* Exercise
Would you repeat the listing below verbatim and drop the images?

* Extracted records
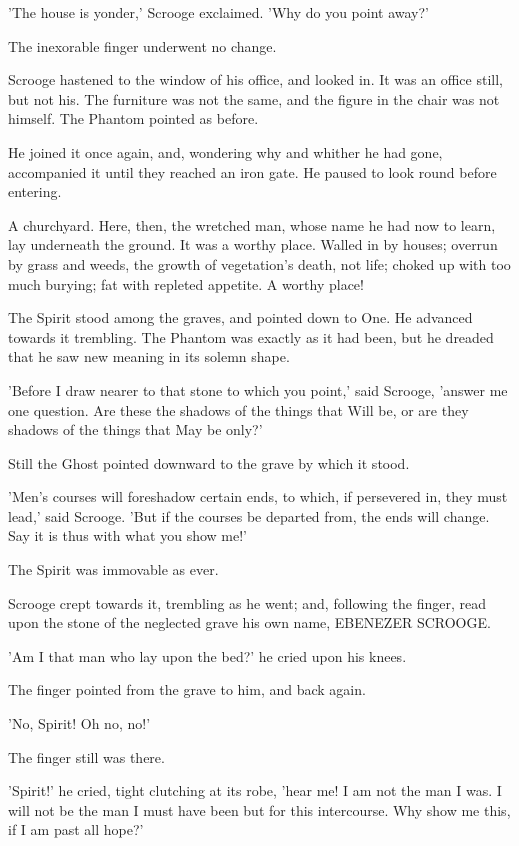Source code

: 'The house is yonder,' Scrooge exclaimed. 'Why do you point away?'

The inexorable finger underwent no change.

Scrooge hastened to the window of his office, and looked in. It was an
office still, but not his. The furniture was not the same, and the
figure in the chair was not himself. The Phantom pointed as before.

He joined it once again, and, wondering why and whither he had gone,
accompanied it until they reached an iron gate. He paused to look round
before entering.

A churchyard. Here, then, the wretched man, whose name he had now to
learn, lay underneath the ground. It was a worthy place. Walled in by
houses; overrun by grass and weeds, the growth of vegetation's death,
not life; choked up with too much burying; fat with repleted appetite. A
worthy place!

The Spirit stood among the graves, and pointed down to One. He advanced
towards it trembling. The Phantom was exactly as it had been, but he
dreaded that he saw new meaning in its solemn shape.

'Before I draw nearer to that stone to which you point,' said Scrooge,
'answer me one question. Are these the shadows of the things that Will
be, or are they shadows of the things that May be only?'

Still the Ghost pointed downward to the grave by which it stood.

'Men's courses will foreshadow certain ends, to which, if persevered in,
they must lead,' said Scrooge. 'But if the courses be departed from, the
ends will change. Say it is thus with what you show me!'

The Spirit was immovable as ever.

Scrooge crept towards it, trembling as he went; and, following the
finger, read upon the stone of the neglected grave his own name,
EBENEZER SCROOGE.

'Am I that man who lay upon the bed?' he cried upon his knees.

The finger pointed from the grave to him, and back again.

'No, Spirit! Oh no, no!'

The finger still was there.

'Spirit!' he cried, tight clutching at its robe, 'hear me! I am not the
man I was. I will not be the man I must have been but for this
intercourse. Why show me this, if I am past all hope?'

* Answer to the problem
Source code

: 'The house is yonder,' Scrooge exclaimed. 'Why do you point away?'

The inexorable finger underwent no change.

Scrooge hastened to the window of his office, and looked in. It was an
office still, but not his. The furniture was not the same, and the
figure in the chair was not himself. The Phantom pointed as before.

He joined it once again, and, wondering why and whither he had gone,
accompanied it until they reached an iron gate. He paused to look round
before entering.

A churchyard. Here, then, the wretched man, whose name he had now to
learn, lay underneath the ground. It was a worthy place. Walled in by
houses; overrun by grass and weeds, the growth of vegetation's death,
not life; choked up with too much burying; fat with repleted appetite. A
worthy place!

The Spirit stood among the graves, and pointed down to One. He advanced
towards it trembling. The Phantom was exactly as it had been, but he
dreaded that he saw new meaning in its solemn shape.

'Before I draw nearer to that stone to which you point,' said Scrooge,
'answer me one question. Are these the shadows of the things that Will
be, or are they shadows of the things that May be only?'

Still the Ghost pointed downward to the grave by which it stood.

'Men's courses will foreshadow certain ends, to which, if persevered in,
they must lead,' said Scrooge. 'But if the courses be departed from, the
ends will change. Say it is thus with what you show me!'

The Spirit was immovable as ever.

Scrooge crept towards it, trembling as he went; and, following the
finger, read upon the stone of the neglected grave his own name,
EBENEZER SCROOGE.

'Am I that man who lay upon the bed?' he cried upon his knees.

The finger pointed from the grave to him, and back again.

'No, Spirit! Oh no, no!'

The finger still was there.

'Spirit!' he cried, tight clutching at its robe, 'hear me! I am not the
man I was. I will not be the man I must have been but for this
intercourse. Why show me this, if I am past all hope?'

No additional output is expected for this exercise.